Récemment, on a été témoin de trois incidents qui démontraient une méconnaissance flagrante de ce qu'est un droit fondamental protégé par une Charte. Chez certains, ce n'était pas qu'une simple méconnaissance, mais un refus catégorique de considérer une partie des citoyens (plus spécifiquement celle appartenant à la confession musulmane) comme des citoyens à part entière bénéficiant des mêmes droits que leurs concitoyens non musulmans:

  1. L'affaire du parc Safari (le droit en question est le droit de prier dans un endroit privé, qui découle de la liberté de religion);
  2. L'affaire d'Omar Khadr. (les droits en question sont le droit d'avoir un procès juste et équitable et le droit à la sauvegarde de sa dignité et réputation);
  3. Et tout récemment, l'affaire du cimetière musulman à St-Apollinaire. (les droits en question sont le droit d'accès à la propriété privée sans discrimination et le droit d'enterrer ses morts dans cette propriété selon les rites de sa religion, qui découle de la liberté de religion).
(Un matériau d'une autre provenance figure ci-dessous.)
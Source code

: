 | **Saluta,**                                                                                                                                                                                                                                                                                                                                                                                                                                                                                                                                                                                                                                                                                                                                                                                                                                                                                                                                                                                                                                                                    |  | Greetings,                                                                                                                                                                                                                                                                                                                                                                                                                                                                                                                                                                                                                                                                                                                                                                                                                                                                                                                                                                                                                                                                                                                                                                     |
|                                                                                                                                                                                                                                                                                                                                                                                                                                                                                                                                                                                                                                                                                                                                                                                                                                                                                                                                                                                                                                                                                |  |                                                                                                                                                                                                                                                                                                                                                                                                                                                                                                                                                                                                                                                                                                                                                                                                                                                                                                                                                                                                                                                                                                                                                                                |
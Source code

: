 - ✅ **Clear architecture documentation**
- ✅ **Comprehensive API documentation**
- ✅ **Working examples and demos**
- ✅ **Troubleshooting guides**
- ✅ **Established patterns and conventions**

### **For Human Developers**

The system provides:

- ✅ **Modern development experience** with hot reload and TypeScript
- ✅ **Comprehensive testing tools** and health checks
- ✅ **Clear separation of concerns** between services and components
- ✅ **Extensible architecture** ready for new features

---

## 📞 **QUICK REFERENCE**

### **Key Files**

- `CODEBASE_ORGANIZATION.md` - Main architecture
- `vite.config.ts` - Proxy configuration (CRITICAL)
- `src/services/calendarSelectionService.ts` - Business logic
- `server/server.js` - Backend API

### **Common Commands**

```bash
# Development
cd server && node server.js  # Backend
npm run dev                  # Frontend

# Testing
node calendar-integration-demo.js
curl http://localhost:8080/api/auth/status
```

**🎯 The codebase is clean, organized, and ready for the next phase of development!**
Ces trois incidents ont montré que dès qu'une personne dénonce la violation de l'un de ses droits, plus spécifiquement le droit de ne pas subir de discrimination à cause de sa religion qui s'avère être l'Islam (ou que cette personne est liée d'une manière ou d'une autre à l'Islam), toute une tempête médiatique se crée et la machine à propagande part à la vitesse de lumière :

  • Les musulmans ne s'intègrent pas;
  • Ils sont ingrats face à leur « société d'accueil » (qui est ou est devenu leur pays, soit dit en passant);
  • Ils nous envahissent;
  • On se sent pu chez nous;
  • Etc.

Et à tout cela, ajoutons le silence assourdissant des politiciens qui se cachent derrière la démocratie et la séparation des pouvoirs, effrayés à l'idée de perdre l'appui de la majorité culturelle. Malheur, s'il advient qu'ils aient à dénoncer l'injustice qu'une partie de la population subit, malheur. Quel déchirant dilemme.
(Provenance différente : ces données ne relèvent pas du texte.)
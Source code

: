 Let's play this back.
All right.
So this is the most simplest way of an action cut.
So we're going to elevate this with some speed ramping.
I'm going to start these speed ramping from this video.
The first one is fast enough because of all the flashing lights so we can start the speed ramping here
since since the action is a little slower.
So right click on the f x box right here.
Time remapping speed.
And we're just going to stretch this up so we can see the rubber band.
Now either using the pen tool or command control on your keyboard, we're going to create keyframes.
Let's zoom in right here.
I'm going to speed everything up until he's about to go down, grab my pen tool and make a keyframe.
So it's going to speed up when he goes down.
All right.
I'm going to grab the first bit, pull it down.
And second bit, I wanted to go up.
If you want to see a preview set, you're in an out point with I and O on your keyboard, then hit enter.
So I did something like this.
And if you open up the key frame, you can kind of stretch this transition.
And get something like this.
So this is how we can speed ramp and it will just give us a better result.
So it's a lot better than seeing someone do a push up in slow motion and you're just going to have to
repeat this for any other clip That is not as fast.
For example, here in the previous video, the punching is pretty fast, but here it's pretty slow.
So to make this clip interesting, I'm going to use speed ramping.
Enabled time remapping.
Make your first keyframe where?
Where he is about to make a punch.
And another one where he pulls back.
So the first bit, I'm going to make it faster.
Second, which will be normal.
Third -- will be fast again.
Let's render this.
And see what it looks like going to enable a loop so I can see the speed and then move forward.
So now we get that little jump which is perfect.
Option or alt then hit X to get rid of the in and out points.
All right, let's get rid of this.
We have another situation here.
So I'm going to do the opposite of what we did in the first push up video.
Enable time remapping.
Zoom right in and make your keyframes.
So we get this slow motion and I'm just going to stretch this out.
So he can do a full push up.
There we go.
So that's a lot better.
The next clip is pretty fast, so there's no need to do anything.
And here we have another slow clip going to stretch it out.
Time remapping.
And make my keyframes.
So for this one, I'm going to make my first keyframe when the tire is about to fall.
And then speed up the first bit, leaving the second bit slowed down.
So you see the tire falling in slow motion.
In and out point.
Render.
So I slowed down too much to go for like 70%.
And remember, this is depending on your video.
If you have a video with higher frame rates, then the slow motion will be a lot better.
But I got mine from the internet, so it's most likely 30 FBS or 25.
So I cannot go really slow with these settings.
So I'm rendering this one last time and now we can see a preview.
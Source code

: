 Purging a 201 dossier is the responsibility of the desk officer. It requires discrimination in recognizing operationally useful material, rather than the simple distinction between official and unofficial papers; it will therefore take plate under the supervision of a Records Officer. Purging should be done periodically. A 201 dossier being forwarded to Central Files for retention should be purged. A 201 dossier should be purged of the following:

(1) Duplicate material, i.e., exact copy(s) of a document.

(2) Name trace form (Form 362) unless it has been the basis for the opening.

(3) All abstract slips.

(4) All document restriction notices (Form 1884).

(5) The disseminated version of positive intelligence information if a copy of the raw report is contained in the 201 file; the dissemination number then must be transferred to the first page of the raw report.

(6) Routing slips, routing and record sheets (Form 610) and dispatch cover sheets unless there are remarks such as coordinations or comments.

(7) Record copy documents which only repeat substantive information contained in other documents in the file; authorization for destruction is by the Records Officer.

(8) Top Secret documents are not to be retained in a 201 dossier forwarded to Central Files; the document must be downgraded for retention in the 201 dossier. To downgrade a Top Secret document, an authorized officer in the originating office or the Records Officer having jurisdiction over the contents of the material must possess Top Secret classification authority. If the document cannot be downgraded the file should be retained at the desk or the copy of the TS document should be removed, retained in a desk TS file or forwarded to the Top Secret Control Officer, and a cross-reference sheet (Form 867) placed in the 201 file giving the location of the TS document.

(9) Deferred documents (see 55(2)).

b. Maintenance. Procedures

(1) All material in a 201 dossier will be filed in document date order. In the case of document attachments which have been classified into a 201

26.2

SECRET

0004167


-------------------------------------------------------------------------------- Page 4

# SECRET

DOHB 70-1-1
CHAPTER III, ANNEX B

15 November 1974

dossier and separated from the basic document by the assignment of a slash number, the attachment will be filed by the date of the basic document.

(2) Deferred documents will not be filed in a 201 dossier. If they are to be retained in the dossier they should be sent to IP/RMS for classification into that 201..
On se prend pour des «supérieurs», ici en Occident, par rapport aux «eux-autres». On aime les prendre pour des «arriérés» quand il s'agit de dénoncer le non-respect des droits et libertés dans leurs pays. Mais quand c'est nous qui ne respectons pas les droits et libertés individuelles, quand on fait la même chose, voire pire, ici, au Canada, au Québec, là ça devient correct? En quoi sommes-nous si distingués?

Notre « distinction » n'est pas dans le simple fait d'avoir une Charte, mais dans celui de l'appliquer correctement et justement, malgré tous nos biais et opinions, malgré que ça ne fasse pas toujours notre affaire.

Le constat douloureux à retirer de tout ça, c'est qu'il nous manque beaucoup d'éducation au sujet des chartes et de la protection des droits et libertés.

Le constat douloureux à retirer de tout ça, c'est qu'il nous manque beaucoup d'éducation au sujet des chartes et de la protection des droits et libertés. Beaucoup d'éducation sur la notion de citoyenneté et d'égalité entre les citoyens, sans égard à leur origine, croyance ou orientation politique.

Oui, c'est l'éducation qui est la solution, même si c'est long et lent, même si c'est dur, même si elle peut nous pousser au cynisme politique, à force de «trop» en savoir. Il faut garder son optimisme, ne pas baisser les bras.

Un jour, on assistera réellement à une société plus juste et plus égalitaire, et toutes ces injustices seront « out of date ». On aura passé à autre chose.